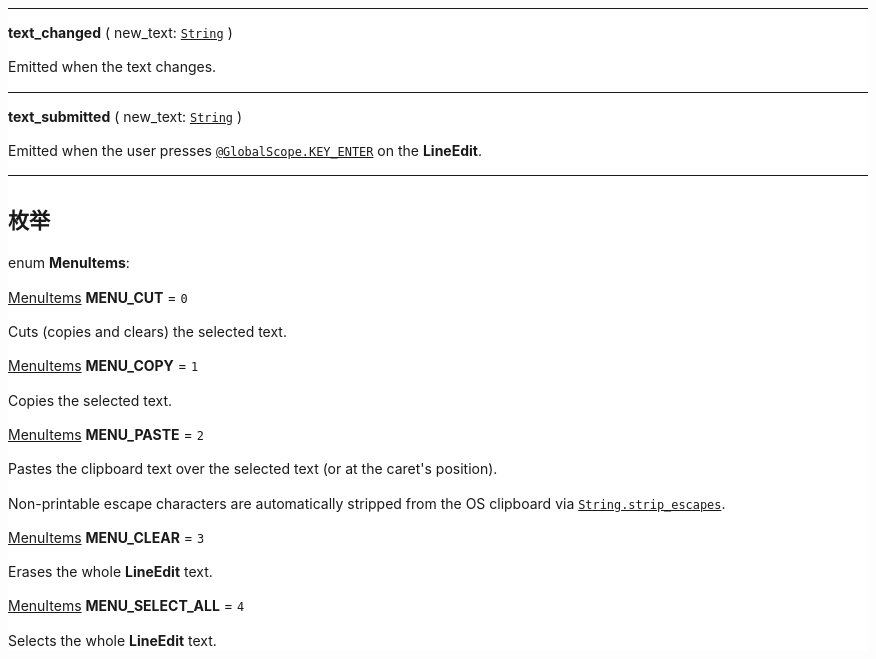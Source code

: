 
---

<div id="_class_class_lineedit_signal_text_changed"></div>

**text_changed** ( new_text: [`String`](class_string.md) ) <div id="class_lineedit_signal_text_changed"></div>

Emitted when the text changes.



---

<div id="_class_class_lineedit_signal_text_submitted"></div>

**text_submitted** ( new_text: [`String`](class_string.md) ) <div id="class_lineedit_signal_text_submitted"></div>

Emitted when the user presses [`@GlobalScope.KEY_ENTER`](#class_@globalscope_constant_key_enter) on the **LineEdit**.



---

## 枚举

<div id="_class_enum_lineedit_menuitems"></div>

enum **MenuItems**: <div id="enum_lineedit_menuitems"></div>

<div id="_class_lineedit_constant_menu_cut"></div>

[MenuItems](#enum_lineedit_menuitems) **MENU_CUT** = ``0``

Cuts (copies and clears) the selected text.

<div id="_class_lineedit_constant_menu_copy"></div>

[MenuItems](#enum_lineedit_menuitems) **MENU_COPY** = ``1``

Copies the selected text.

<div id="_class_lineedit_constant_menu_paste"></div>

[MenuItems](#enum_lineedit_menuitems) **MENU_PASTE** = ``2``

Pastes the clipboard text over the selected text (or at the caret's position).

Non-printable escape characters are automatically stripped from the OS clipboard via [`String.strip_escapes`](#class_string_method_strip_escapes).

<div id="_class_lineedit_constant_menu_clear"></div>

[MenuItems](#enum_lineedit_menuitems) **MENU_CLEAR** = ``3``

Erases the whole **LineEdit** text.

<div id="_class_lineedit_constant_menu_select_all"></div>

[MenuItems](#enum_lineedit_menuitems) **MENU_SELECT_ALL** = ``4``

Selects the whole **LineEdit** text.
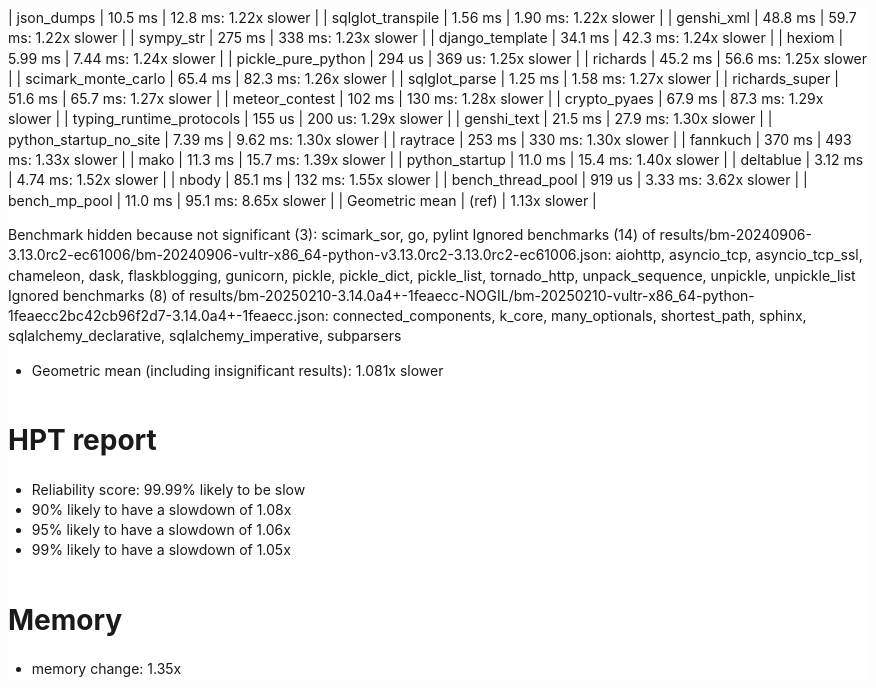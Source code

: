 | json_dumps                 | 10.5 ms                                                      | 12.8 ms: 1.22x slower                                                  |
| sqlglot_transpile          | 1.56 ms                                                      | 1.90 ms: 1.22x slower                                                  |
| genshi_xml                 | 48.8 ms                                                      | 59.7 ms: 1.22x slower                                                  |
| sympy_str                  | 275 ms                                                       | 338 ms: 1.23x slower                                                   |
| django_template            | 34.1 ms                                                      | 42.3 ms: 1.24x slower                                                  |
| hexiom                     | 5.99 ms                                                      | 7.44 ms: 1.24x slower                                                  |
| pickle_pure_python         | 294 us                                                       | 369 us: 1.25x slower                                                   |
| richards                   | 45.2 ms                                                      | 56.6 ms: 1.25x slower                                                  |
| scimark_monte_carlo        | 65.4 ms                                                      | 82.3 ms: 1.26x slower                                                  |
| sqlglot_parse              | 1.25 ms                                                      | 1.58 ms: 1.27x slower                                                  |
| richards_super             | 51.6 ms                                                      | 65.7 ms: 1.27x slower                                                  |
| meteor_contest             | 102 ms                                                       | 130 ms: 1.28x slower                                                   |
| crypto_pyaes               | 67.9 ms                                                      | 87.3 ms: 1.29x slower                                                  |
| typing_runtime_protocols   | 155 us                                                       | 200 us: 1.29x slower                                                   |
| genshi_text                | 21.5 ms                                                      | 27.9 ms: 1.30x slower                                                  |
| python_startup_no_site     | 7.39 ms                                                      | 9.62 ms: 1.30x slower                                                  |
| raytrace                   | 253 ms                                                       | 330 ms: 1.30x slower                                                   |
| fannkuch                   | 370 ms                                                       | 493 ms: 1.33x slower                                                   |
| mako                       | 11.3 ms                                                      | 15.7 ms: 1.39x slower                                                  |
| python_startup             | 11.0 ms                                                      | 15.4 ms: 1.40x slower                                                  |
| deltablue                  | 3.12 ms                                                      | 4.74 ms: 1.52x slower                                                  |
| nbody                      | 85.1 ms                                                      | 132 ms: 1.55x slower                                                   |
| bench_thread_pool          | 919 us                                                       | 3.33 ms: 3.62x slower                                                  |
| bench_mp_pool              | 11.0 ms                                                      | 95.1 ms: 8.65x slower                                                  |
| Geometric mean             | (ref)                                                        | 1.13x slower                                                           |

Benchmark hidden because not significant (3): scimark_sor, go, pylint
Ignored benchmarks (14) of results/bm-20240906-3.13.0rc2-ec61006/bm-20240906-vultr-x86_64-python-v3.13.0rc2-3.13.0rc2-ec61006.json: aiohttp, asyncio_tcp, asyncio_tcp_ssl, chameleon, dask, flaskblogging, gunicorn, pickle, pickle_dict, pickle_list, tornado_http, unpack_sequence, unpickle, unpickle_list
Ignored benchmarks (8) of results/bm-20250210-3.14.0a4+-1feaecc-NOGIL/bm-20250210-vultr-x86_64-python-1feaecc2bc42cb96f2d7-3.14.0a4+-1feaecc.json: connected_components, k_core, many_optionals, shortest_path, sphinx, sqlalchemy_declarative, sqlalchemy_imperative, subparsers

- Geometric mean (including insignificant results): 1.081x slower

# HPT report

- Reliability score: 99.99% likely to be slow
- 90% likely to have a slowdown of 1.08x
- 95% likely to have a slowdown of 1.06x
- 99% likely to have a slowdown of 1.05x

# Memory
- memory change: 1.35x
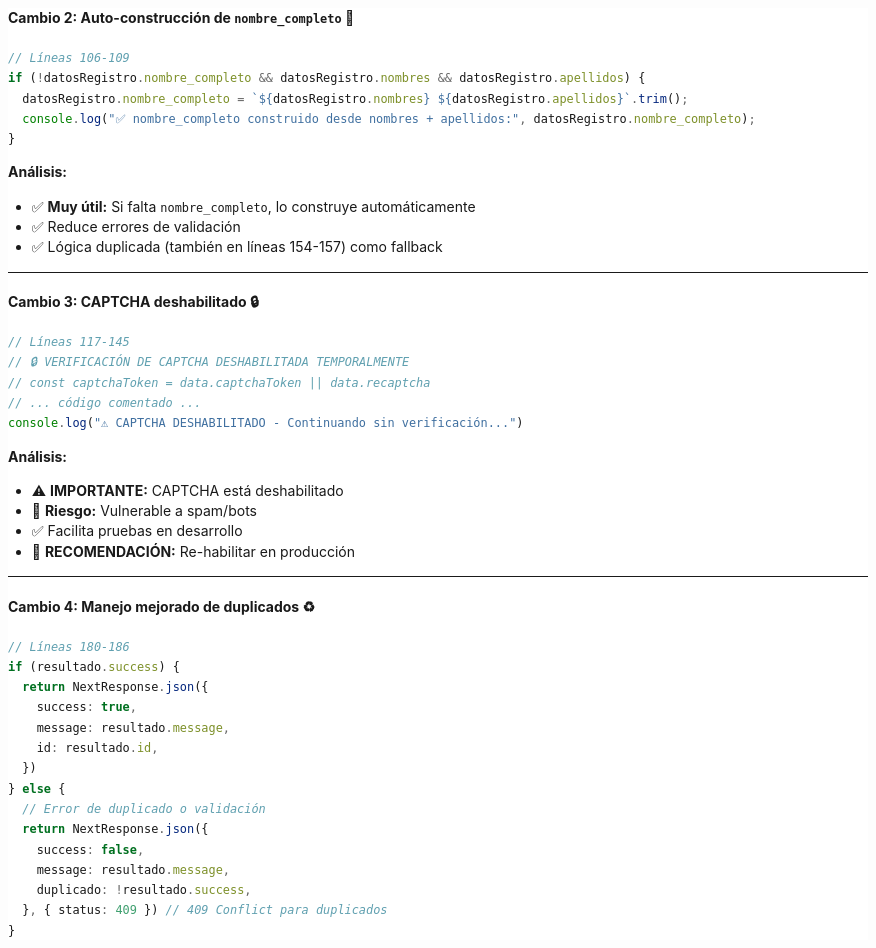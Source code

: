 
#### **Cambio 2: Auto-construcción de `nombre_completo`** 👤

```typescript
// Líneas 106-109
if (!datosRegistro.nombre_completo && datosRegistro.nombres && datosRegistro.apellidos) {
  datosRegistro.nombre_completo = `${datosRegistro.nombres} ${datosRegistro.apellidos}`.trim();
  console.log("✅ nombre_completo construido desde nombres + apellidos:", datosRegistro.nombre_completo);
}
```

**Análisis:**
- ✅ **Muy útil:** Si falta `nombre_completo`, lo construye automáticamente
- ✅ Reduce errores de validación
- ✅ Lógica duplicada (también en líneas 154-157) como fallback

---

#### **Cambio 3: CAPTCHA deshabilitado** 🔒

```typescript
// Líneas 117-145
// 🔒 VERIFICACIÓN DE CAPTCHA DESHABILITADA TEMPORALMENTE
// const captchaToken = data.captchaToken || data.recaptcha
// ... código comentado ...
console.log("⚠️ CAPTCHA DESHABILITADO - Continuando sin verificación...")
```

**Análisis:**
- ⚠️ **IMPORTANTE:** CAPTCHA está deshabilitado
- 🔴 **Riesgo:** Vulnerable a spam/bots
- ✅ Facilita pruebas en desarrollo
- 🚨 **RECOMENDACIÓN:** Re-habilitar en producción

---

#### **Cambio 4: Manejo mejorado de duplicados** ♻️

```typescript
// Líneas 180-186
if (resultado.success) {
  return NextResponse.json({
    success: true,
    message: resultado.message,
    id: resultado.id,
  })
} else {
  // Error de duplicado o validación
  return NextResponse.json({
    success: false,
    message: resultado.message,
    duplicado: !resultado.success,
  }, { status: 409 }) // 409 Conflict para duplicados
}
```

### [TASK TO COMPLETE]
Write out the listing above exactly, images omitted.

### [THE COMPLETED TASK]
Source code

: 
---

<div id="_class_class_lineedit_signal_text_changed"></div>

**text_changed** ( new_text: [`String`](class_string.md) ) <div id="class_lineedit_signal_text_changed"></div>

Emitted when the text changes.



---

<div id="_class_class_lineedit_signal_text_submitted"></div>

**text_submitted** ( new_text: [`String`](class_string.md) ) <div id="class_lineedit_signal_text_submitted"></div>

Emitted when the user presses [`@GlobalScope.KEY_ENTER`](#class_@globalscope_constant_key_enter) on the **LineEdit**.



---

## 枚举

<div id="_class_enum_lineedit_menuitems"></div>

enum **MenuItems**: <div id="enum_lineedit_menuitems"></div>

<div id="_class_lineedit_constant_menu_cut"></div>

[MenuItems](#enum_lineedit_menuitems) **MENU_CUT** = ``0``

Cuts (copies and clears) the selected text.

<div id="_class_lineedit_constant_menu_copy"></div>

[MenuItems](#enum_lineedit_menuitems) **MENU_COPY** = ``1``

Copies the selected text.

<div id="_class_lineedit_constant_menu_paste"></div>

[MenuItems](#enum_lineedit_menuitems) **MENU_PASTE** = ``2``

Pastes the clipboard text over the selected text (or at the caret's position).

Non-printable escape characters are automatically stripped from the OS clipboard via [`String.strip_escapes`](#class_string_method_strip_escapes).

<div id="_class_lineedit_constant_menu_clear"></div>

[MenuItems](#enum_lineedit_menuitems) **MENU_CLEAR** = ``3``

Erases the whole **LineEdit** text.

<div id="_class_lineedit_constant_menu_select_all"></div>

[MenuItems](#enum_lineedit_menuitems) **MENU_SELECT_ALL** = ``4``

Selects the whole **LineEdit** text.
Source code

: | json_dumps                 | 10.5 ms                                                      | 12.8 ms: 1.22x slower                                                  |
| sqlglot_transpile          | 1.56 ms                                                      | 1.90 ms: 1.22x slower                                                  |
| genshi_xml                 | 48.8 ms                                                      | 59.7 ms: 1.22x slower                                                  |
| sympy_str                  | 275 ms                                                       | 338 ms: 1.23x slower                                                   |
| django_template            | 34.1 ms                                                      | 42.3 ms: 1.24x slower                                                  |
| hexiom                     | 5.99 ms                                                      | 7.44 ms: 1.24x slower                                                  |
| pickle_pure_python         | 294 us                                                       | 369 us: 1.25x slower                                                   |
| richards                   | 45.2 ms                                                      | 56.6 ms: 1.25x slower                                                  |
| scimark_monte_carlo        | 65.4 ms                                                      | 82.3 ms: 1.26x slower                                                  |
| sqlglot_parse              | 1.25 ms                                                      | 1.58 ms: 1.27x slower                                                  |
| richards_super             | 51.6 ms                                                      | 65.7 ms: 1.27x slower                                                  |
| meteor_contest             | 102 ms                                                       | 130 ms: 1.28x slower                                                   |
| crypto_pyaes               | 67.9 ms                                                      | 87.3 ms: 1.29x slower                                                  |
| typing_runtime_protocols   | 155 us                                                       | 200 us: 1.29x slower                                                   |
| genshi_text                | 21.5 ms                                                      | 27.9 ms: 1.30x slower                                                  |
| python_startup_no_site     | 7.39 ms                                                      | 9.62 ms: 1.30x slower                                                  |
| raytrace                   | 253 ms                                                       | 330 ms: 1.30x slower                                                   |
| fannkuch                   | 370 ms                                                       | 493 ms: 1.33x slower                                                   |
| mako                       | 11.3 ms                                                      | 15.7 ms: 1.39x slower                                                  |
| python_startup             | 11.0 ms                                                      | 15.4 ms: 1.40x slower                                                  |
| deltablue                  | 3.12 ms                                                      | 4.74 ms: 1.52x slower                                                  |
| nbody                      | 85.1 ms                                                      | 132 ms: 1.55x slower                                                   |
| bench_thread_pool          | 919 us                                                       | 3.33 ms: 3.62x slower                                                  |
| bench_mp_pool              | 11.0 ms                                                      | 95.1 ms: 8.65x slower                                                  |
| Geometric mean             | (ref)                                                        | 1.13x slower                                                           |

Benchmark hidden because not significant (3): scimark_sor, go, pylint
Ignored benchmarks (14) of results/bm-20240906-3.13.0rc2-ec61006/bm-20240906-vultr-x86_64-python-v3.13.0rc2-3.13.0rc2-ec61006.json: aiohttp, asyncio_tcp, asyncio_tcp_ssl, chameleon, dask, flaskblogging, gunicorn, pickle, pickle_dict, pickle_list, tornado_http, unpack_sequence, unpickle, unpickle_list
Ignored benchmarks (8) of results/bm-20250210-3.14.0a4+-1feaecc-NOGIL/bm-20250210-vultr-x86_64-python-1feaecc2bc42cb96f2d7-3.14.0a4+-1feaecc.json: connected_components, k_core, many_optionals, shortest_path, sphinx, sqlalchemy_declarative, sqlalchemy_imperative, subparsers

- Geometric mean (including insignificant results): 1.081x slower

# HPT report

- Reliability score: 99.99% likely to be slow
- 90% likely to have a slowdown of 1.08x
- 95% likely to have a slowdown of 1.06x
- 99% likely to have a slowdown of 1.05x

# Memory
- memory change: 1.35x
Source code

: 
#### **Cambio 2: Auto-construcción de `nombre_completo`** 👤

```typescript
// Líneas 106-109
if (!datosRegistro.nombre_completo && datosRegistro.nombres && datosRegistro.apellidos) {
  datosRegistro.nombre_completo = `${datosRegistro.nombres} ${datosRegistro.apellidos}`.trim();
  console.log("✅ nombre_completo construido desde nombres + apellidos:", datosRegistro.nombre_completo);
}
```

**Análisis:**
- ✅ **Muy útil:** Si falta `nombre_completo`, lo construye automáticamente
- ✅ Reduce errores de validación
- ✅ Lógica duplicada (también en líneas 154-157) como fallback

---

#### **Cambio 3: CAPTCHA deshabilitado** 🔒

```typescript
// Líneas 117-145
// 🔒 VERIFICACIÓN DE CAPTCHA DESHABILITADA TEMPORALMENTE
// const captchaToken = data.captchaToken || data.recaptcha
// ... código comentado ...
console.log("⚠️ CAPTCHA DESHABILITADO - Continuando sin verificación...")
```

**Análisis:**
- ⚠️ **IMPORTANTE:** CAPTCHA está deshabilitado
- 🔴 **Riesgo:** Vulnerable a spam/bots
- ✅ Facilita pruebas en desarrollo
- 🚨 **RECOMENDACIÓN:** Re-habilitar en producción

---

#### **Cambio 4: Manejo mejorado de duplicados** ♻️

```typescript
// Líneas 180-186
if (resultado.success) {
  return NextResponse.json({
    success: true,
    message: resultado.message,
    id: resultado.id,
  })
} else {
  // Error de duplicado o validación
  return NextResponse.json({
    success: false,
    message: resultado.message,
    duplicado: !resultado.success,
  }, { status: 409 }) // 409 Conflict para duplicados
}
```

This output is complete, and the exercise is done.